§ Task description
Return only the number of lines in the data below where the word "order" appears.

§ Supplied material
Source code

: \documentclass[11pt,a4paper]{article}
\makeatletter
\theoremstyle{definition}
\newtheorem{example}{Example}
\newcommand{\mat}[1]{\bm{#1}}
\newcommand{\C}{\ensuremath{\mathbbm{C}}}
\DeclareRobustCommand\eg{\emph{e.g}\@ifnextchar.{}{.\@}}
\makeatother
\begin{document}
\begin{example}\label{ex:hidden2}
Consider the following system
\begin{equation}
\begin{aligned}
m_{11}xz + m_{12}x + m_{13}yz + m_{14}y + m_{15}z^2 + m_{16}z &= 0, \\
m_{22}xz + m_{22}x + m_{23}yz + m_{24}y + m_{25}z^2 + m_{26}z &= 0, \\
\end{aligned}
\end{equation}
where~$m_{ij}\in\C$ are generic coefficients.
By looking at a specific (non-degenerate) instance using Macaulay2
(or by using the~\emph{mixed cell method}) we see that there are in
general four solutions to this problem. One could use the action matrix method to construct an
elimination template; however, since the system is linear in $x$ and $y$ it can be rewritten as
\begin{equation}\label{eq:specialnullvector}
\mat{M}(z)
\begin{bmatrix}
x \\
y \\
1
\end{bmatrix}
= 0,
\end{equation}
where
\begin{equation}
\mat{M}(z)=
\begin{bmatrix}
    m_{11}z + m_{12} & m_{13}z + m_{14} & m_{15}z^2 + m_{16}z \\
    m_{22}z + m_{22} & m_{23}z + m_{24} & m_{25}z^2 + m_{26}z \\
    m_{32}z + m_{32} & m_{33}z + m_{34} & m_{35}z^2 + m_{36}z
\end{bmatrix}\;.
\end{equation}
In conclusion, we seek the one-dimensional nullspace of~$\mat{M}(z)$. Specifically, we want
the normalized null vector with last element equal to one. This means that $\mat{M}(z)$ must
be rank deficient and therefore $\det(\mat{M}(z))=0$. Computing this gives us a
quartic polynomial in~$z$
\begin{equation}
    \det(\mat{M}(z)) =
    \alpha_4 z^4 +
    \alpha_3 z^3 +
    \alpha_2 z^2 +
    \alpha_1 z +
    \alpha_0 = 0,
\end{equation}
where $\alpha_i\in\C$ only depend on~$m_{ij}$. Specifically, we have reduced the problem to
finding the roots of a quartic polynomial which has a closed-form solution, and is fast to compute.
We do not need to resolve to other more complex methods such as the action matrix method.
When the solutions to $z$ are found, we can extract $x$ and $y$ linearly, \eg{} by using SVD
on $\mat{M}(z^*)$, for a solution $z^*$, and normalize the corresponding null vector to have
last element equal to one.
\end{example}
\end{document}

---

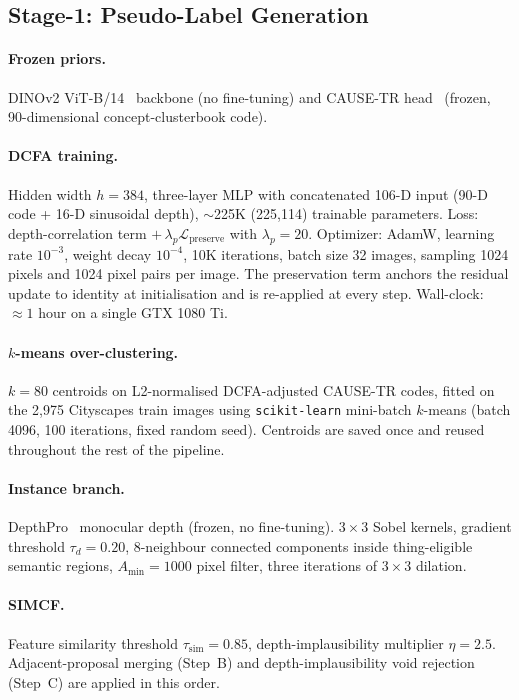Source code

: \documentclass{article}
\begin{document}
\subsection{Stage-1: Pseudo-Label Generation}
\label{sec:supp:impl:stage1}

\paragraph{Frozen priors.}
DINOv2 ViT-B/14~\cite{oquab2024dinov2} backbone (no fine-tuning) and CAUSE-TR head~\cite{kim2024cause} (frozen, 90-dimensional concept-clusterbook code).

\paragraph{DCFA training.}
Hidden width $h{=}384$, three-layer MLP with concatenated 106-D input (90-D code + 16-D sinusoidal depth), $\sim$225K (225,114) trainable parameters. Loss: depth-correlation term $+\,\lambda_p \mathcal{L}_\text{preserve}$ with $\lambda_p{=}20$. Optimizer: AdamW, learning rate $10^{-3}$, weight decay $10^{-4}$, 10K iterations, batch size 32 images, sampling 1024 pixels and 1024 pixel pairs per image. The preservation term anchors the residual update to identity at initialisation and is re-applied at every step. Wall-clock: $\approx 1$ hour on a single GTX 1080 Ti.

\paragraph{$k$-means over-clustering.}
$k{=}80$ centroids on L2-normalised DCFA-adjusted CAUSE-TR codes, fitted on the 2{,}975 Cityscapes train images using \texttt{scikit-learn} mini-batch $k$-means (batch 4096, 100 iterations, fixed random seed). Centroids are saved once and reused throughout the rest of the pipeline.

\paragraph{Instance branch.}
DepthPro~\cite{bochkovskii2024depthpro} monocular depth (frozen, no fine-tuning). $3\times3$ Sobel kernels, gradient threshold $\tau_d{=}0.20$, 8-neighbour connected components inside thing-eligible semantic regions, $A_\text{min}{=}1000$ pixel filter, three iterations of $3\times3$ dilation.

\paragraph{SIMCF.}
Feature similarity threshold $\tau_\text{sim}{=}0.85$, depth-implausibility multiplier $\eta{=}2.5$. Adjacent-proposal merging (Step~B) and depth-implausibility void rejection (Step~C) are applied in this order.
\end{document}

...

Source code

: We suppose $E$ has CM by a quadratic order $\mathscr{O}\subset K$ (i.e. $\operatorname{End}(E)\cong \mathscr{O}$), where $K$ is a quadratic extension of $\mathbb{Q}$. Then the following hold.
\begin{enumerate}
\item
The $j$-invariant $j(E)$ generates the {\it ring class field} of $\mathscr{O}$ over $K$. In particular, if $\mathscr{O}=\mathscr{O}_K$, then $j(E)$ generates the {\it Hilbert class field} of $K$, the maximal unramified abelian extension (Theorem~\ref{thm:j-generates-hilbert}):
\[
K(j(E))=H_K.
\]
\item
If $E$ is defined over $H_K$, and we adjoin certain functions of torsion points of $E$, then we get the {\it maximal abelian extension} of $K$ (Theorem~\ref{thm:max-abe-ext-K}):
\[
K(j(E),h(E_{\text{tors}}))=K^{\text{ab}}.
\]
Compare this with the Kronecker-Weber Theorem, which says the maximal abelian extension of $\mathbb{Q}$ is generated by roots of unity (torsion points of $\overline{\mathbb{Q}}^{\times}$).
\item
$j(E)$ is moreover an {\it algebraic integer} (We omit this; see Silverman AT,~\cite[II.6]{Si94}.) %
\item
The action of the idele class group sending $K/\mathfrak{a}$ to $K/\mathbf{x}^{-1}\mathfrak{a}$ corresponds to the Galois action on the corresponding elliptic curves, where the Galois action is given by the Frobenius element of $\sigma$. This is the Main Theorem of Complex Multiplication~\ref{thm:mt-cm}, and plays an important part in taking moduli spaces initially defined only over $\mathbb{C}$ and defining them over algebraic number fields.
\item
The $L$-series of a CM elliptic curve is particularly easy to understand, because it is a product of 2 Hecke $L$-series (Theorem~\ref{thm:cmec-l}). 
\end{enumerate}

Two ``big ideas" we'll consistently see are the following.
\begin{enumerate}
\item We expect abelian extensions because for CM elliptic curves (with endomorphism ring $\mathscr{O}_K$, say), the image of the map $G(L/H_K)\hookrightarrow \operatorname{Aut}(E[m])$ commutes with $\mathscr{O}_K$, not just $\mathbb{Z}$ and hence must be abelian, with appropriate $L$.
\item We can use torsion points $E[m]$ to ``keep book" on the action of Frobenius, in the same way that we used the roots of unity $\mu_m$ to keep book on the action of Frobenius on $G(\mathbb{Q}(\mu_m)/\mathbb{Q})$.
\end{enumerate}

§ Your solution
2